Erdoğan’dan açıklamalar: Kuleli Askeri Lisesi müze olacak

Cumhurbaşkanı Recep Tayyip Erdoğan, İstanbul’un fethinin 565. yılı için gerçekleştirilen kutlama programında konuşma yaptı.

Erdoğan’ın konuşmasından satır başları şu şekilde:

  • Bizans askeri kıyafetleriyle bu devletin polisinin karşısına çıkanları gördük.
  • Çevreci biziz. Alibeyköy’de Vialand çevre şaheseri olarak yapıldı. Artık Haliç’te balık tutuluyor.
  • Aşk ile koşan yorulmaz.
  • Sokaklar çöp dağlarıydı, hava kirliliği almış başını gidiyordu. Dağları delerek su getirdik. Olmaz diyorlardı oldu. Bu iş aşk işi.
  • Taksim’deki AKM’yi yıktık. Muhteşem bir proje. En büyük opera binasını orada kuruyoruz. Kuleli Askeri Lisesi’ni müze olarak şehrimize kazandıracağız.
  • Atatürk Havalimanı’nın olduğu yeri de inşallah Osmanlı’da olduğu gibi millet bahçesi haline getiriyoruz. O dev arazi, Amerika’daki Central Park’ın 3 katıdır, fazlası var, azı yok. Hyde Park’ın 8-9 katı. Öyle bir millet bahçesine inşallah İstanbul’umuz sahip olacak.
  • Darbelerin, cuntaların, vesayetin ülkemize yaşattığı bunca acıya rağmen hala 27 Mayıs darbesini savunabilenler, bu ülkenin geçmişini mahvettikleri yetmiyor gibi geleceğine de göz dikmişler gibidir. Biz 16 yıldır işte bunlarla mücadele ederek ülkemizi demokraside ve ekonomide büyüttük.
  • Bu seçimlerde dış politika vaatlerini Türkiye’nin ve Türk milletinin çıkarlarına göre değil, Bizans’ın günümüzdeki temsilcileri olarak gördüğü güçlerin taleplerine göre sıralayan partilerle yarıştığımızı biliyoruz.

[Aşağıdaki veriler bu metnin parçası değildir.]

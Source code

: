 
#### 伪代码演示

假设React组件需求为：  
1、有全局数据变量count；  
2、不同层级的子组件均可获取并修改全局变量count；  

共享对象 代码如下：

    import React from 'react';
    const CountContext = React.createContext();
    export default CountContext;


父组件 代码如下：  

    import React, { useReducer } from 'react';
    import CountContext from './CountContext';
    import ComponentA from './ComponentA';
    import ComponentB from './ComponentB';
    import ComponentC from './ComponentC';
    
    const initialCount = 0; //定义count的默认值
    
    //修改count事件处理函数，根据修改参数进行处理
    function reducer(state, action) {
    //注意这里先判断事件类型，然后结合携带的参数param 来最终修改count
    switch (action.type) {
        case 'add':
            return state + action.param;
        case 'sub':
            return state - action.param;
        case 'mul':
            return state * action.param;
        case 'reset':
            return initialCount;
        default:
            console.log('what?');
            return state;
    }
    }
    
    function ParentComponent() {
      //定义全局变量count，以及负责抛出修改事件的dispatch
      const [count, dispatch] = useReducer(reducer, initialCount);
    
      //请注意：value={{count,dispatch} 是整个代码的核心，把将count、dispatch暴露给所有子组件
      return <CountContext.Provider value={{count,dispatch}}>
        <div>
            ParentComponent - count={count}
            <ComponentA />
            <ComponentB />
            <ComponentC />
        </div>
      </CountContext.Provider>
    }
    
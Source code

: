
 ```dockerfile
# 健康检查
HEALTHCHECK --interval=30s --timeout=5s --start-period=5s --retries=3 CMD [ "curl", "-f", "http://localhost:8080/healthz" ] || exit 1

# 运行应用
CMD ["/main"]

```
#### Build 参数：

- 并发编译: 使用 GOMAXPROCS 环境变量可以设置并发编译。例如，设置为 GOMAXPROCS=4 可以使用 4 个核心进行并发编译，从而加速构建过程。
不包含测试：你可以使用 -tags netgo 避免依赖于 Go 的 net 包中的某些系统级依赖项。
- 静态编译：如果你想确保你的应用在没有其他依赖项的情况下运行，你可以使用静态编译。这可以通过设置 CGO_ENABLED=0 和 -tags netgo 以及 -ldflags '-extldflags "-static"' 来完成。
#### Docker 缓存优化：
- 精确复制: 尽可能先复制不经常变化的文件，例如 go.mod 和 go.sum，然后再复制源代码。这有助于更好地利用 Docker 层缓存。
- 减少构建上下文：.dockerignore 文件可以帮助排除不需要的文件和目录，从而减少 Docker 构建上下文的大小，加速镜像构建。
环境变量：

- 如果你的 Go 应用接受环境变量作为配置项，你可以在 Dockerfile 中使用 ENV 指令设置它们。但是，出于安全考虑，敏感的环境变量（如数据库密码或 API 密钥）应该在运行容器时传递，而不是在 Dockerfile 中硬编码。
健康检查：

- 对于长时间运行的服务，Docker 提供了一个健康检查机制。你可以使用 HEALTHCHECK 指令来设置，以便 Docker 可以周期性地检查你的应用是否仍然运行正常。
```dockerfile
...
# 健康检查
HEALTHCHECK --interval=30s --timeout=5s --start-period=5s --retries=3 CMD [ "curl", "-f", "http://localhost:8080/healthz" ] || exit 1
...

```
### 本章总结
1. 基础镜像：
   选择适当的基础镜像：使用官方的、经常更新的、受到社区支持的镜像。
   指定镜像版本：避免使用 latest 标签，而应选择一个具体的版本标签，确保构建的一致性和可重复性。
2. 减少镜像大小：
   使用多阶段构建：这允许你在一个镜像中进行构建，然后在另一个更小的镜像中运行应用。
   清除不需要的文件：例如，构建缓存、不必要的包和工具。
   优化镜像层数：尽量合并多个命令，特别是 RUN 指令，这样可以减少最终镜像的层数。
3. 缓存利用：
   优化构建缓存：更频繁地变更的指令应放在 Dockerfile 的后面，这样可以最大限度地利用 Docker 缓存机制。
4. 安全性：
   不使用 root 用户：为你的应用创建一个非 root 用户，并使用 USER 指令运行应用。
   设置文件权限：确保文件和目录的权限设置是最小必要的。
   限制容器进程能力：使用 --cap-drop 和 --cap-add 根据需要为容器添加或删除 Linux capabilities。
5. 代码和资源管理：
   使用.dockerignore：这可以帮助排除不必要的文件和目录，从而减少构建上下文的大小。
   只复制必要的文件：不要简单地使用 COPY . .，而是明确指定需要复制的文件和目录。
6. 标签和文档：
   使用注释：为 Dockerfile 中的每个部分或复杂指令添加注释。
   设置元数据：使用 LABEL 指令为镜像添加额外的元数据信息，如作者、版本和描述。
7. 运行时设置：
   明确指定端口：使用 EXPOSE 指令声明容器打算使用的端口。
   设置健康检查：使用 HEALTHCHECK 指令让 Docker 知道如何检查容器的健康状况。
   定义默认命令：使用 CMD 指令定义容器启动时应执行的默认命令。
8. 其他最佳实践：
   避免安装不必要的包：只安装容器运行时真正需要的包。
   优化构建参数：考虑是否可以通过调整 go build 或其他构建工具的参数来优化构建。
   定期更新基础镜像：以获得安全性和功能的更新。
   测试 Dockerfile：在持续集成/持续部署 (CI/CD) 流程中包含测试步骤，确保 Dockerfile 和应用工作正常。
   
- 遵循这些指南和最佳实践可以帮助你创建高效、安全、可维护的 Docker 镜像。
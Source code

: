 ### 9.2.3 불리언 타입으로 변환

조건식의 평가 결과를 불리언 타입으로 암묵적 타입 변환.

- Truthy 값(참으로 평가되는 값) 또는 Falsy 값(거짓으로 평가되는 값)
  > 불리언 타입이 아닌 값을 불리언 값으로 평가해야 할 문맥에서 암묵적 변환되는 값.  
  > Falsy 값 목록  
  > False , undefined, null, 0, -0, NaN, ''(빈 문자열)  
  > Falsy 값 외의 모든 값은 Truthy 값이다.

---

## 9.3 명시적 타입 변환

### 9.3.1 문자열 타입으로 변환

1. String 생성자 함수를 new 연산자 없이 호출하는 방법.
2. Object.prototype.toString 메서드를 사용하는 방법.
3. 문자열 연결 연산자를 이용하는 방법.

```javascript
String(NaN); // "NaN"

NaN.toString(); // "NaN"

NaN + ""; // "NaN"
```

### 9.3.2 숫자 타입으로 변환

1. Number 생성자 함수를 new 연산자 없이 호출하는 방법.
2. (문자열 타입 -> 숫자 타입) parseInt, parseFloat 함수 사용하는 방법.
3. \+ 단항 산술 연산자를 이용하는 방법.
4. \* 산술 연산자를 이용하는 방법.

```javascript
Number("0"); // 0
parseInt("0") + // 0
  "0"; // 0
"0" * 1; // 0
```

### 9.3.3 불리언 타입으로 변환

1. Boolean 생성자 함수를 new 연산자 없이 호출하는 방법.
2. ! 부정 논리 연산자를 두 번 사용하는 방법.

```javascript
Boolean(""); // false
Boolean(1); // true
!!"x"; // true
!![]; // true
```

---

Türkiye’ye terörle mücadeleden ekonomik şantaja kadar her konuda saldıranların ağzıyla dış politika perspektiflerini kuranlar İstanbul’un fethini hala hazmedemeyenlerdir.
  • Cumhuriyeti kuran parti olduğunu iddia ettikleri halde milletimizi bölmek, ülkemizi parçalamak, devletimizi yıkmak için çalışan bölücülerin payandası haline gelenler, Atatürk’ün mirasına da ihanet ediyorlar.
  • Tüm dünyanın, Batı ülkelerinde yükselen İslam düşmanlığından endişe ettiği bir dönemde seçim beyannamesinin tamamında İslam ifadesini sadece İslami radikalizm kavramıyla geçiren bir parti elbette Fatih’in mirasına sahip çıkmayacaktır.
  • İstanbul’un fethi bizim için ne kadar sevindirici, ne kadar iftihar verici bir hadiseyse birileri için de o derece bir büyük felaket günüdür. Biz bu şehrin sokaklarına ‘Zulüm 1453’te başladı’ diye yazanları unutmadık. Bizans askerlerinin kostümleriyle polisimizin, jandarmamızın karşısına dikilenleri unutmadık. 15 Temmuz’da tankları alkışlayanları, kontrollü darbe diyerek milletin zaferine gölge düşürmeye çalışanları unutmadık. Bayrağımıza tahammülü bulunmayanları, ezandan rahatsız olanları, pasaportundan utananları unutmadık. Hiç uzağa gitmeye gerek yok, 24 Haziran seçimleri sürecinde yaşadıklarımız bile tek başına bu gerçekleri göstermeye yeterlidir.
  • Bizim icraatlarımızın ulaştığı yere bunların hayalleri bile ulaşamaz.
  • Sözlerimi Aşık Veysel gibi, “Seversen olayım yarin İstanbul” diyerek tamamlamak istiyorum.